What is needed is a verbatim copy of the data, minus the pictures.

[Saved entries]
┌──
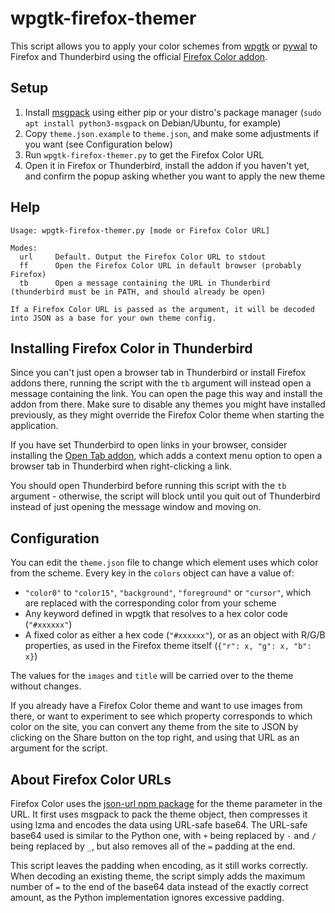# wpgtk-firefox-themer

This script allows you to apply your color schemes from [wpgtk](https://github.com/deviantfero/wpgtk) or [pywal](https://github.com/dylanaraps/pywal) to Firefox and Thunderbird using the official [Firefox Color addon](https://addons.mozilla.org/en-GB/firefox/addon/firefox-color/).

## Setup

1. Install [msgpack](https://pypi.org/project/msgpack/) using either pip or your distro's package manager (`sudo apt install python3-msgpack` on Debian/Ubuntu, for example)
2. Copy `theme.json.example` to `theme.json`, and make some adjustments if you want (see Configuration below)
3. Run `wpgtk-firefox-themer.py` to get the Firefox Color URL
4. Open it in Firefox or Thunderbird, install the addon if you haven't yet, and confirm the popup asking whether you want to apply the new theme

## Help

    Usage: wpgtk-firefox-themer.py [mode or Firefox Color URL]

    Modes:
      url     Default. Output the Firefox Color URL to stdout
      ff      Open the Firefox Color URL in default browser (probably Firefox)
      tb      Open a message containing the URL in Thunderbird (thunderbird must be in PATH, and should already be open)

    If a Firefox Color URL is passed as the argument, it will be decoded into JSON as a base for your own theme config.

## Installing Firefox Color in Thunderbird

Since you can't just open a browser tab in Thunderbird or install Firefox addons there, running the script with the `tb` argument will instead open a message containing the link. You can open the page this way and install the addon from there. Make sure to disable any themes you might have installed previously, as they might override the Firefox Color theme when starting the application.

If you have set Thunderbird to open links in your browser, consider installing the [Open Tab addon](https://addons.thunderbird.net/en-US/thunderbird/addon/open-tab/), which adds a context menu option to open a browser tab in Thunderbird when right-clicking a link.

You should open Thunderbird before running this script with the `tb` argument - otherwise, the script will block until you quit out of Thunderbird instead of just opening the message window and moving on.

## Configuration

You can edit the `theme.json` file to change which element uses which color from the scheme. Every key in the `colors` object can have a value of:
- `"color0"` to `"color15"`, `"background"`, `"foreground"` or `"cursor"`, which are replaced with the corresponding color from your scheme
- Any keyword defined in wpgtk that resolves to a hex color code (`"#xxxxxx"`)
- A fixed color as either a hex code (`"#xxxxxx"`), or as an object with R/G/B properties, as used in the Firefox theme itself (`{"r": x, "g": x, "b": x}`)

The values for the `images` and `title` will be carried over to the theme without changes.

If you already have a Firefox Color theme and want to use images from there, or want to experiment to see which property corresponds to which color on the site, you can convert any theme from the site to JSON by clicking on the Share button on the top right, and using that URL as an argument for the script.

## About Firefox Color URLs

Firefox Color uses the [json-url npm package](https://www.npmjs.com/package/json-url) for the theme parameter in the URL. It first uses msgpack to pack the theme object, then compresses it using lzma and encodes the data using URL-safe base64. The URL-safe base64 used is similar to the Python one, with `+` being replaced by `-` and `/` being replaced by `_`, but also removes all of the `=` padding at the end.

This script leaves the padding when encoding, as it still works correctly. When decoding an existing theme, the script simply adds the maximum number of `=` to the end of the base64 data instead of the exactly correct amount, as the Python implementation ignores excessive padding.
└──
## Solution for this task:
# wpgtk-firefox-themer

This script allows you to apply your color schemes from [wpgtk](https://github.com/deviantfero/wpgtk) or [pywal](https://github.com/dylanaraps/pywal) to Firefox and Thunderbird using the official [Firefox Color addon](https://addons.mozilla.org/en-GB/firefox/addon/firefox-color/).

## Setup

1. Install [msgpack](https://pypi.org/project/msgpack/) using either pip or your distro's package manager (`sudo apt install python3-msgpack` on Debian/Ubuntu, for example)
2. Copy `theme.json.example` to `theme.json`, and make some adjustments if you want (see Configuration below)
3. Run `wpgtk-firefox-themer.py` to get the Firefox Color URL
4. Open it in Firefox or Thunderbird, install the addon if you haven't yet, and confirm the popup asking whether you want to apply the new theme

## Help

    Usage: wpgtk-firefox-themer.py [mode or Firefox Color URL]

    Modes:
      url     Default. Output the Firefox Color URL to stdout
      ff      Open the Firefox Color URL in default browser (probably Firefox)
      tb      Open a message containing the URL in Thunderbird (thunderbird must be in PATH, and should already be open)

    If a Firefox Color URL is passed as the argument, it will be decoded into JSON as a base for your own theme config.

## Installing Firefox Color in Thunderbird

Since you can't just open a browser tab in Thunderbird or install Firefox addons there, running the script with the `tb` argument will instead open a message containing the link. You can open the page this way and install the addon from there. Make sure to disable any themes you might have installed previously, as they might override the Firefox Color theme when starting the application.

If you have set Thunderbird to open links in your browser, consider installing the [Open Tab addon](https://addons.thunderbird.net/en-US/thunderbird/addon/open-tab/), which adds a context menu option to open a browser tab in Thunderbird when right-clicking a link.

You should open Thunderbird before running this script with the `tb` argument - otherwise, the script will block until you quit out of Thunderbird instead of just opening the message window and moving on.

## Configuration

You can edit the `theme.json` file to change which element uses which color from the scheme. Every key in the `colors` object can have a value of:
- `"color0"` to `"color15"`, `"background"`, `"foreground"` or `"cursor"`, which are replaced with the corresponding color from your scheme
- Any keyword defined in wpgtk that resolves to a hex color code (`"#xxxxxx"`)
- A fixed color as either a hex code (`"#xxxxxx"`), or as an object with R/G/B properties, as used in the Firefox theme itself (`{"r": x, "g": x, "b": x}`)

The values for the `images` and `title` will be carried over to the theme without changes.

If you already have a Firefox Color theme and want to use images from there, or want to experiment to see which property corresponds to which color on the site, you can convert any theme from the site to JSON by clicking on the Share button on the top right, and using that URL as an argument for the script.

## About Firefox Color URLs

Firefox Color uses the [json-url npm package](https://www.npmjs.com/package/json-url) for the theme parameter in the URL. It first uses msgpack to pack the theme object, then compresses it using lzma and encodes the data using URL-safe base64. The URL-safe base64 used is similar to the Python one, with `+` being replaced by `-` and `/` being replaced by `_`, but also removes all of the `=` padding at the end.

This script leaves the padding when encoding, as it still works correctly. When decoding an existing theme, the script simply adds the maximum number of `=` to the end of the base64 data instead of the exactly correct amount, as the Python implementation ignores excessive padding.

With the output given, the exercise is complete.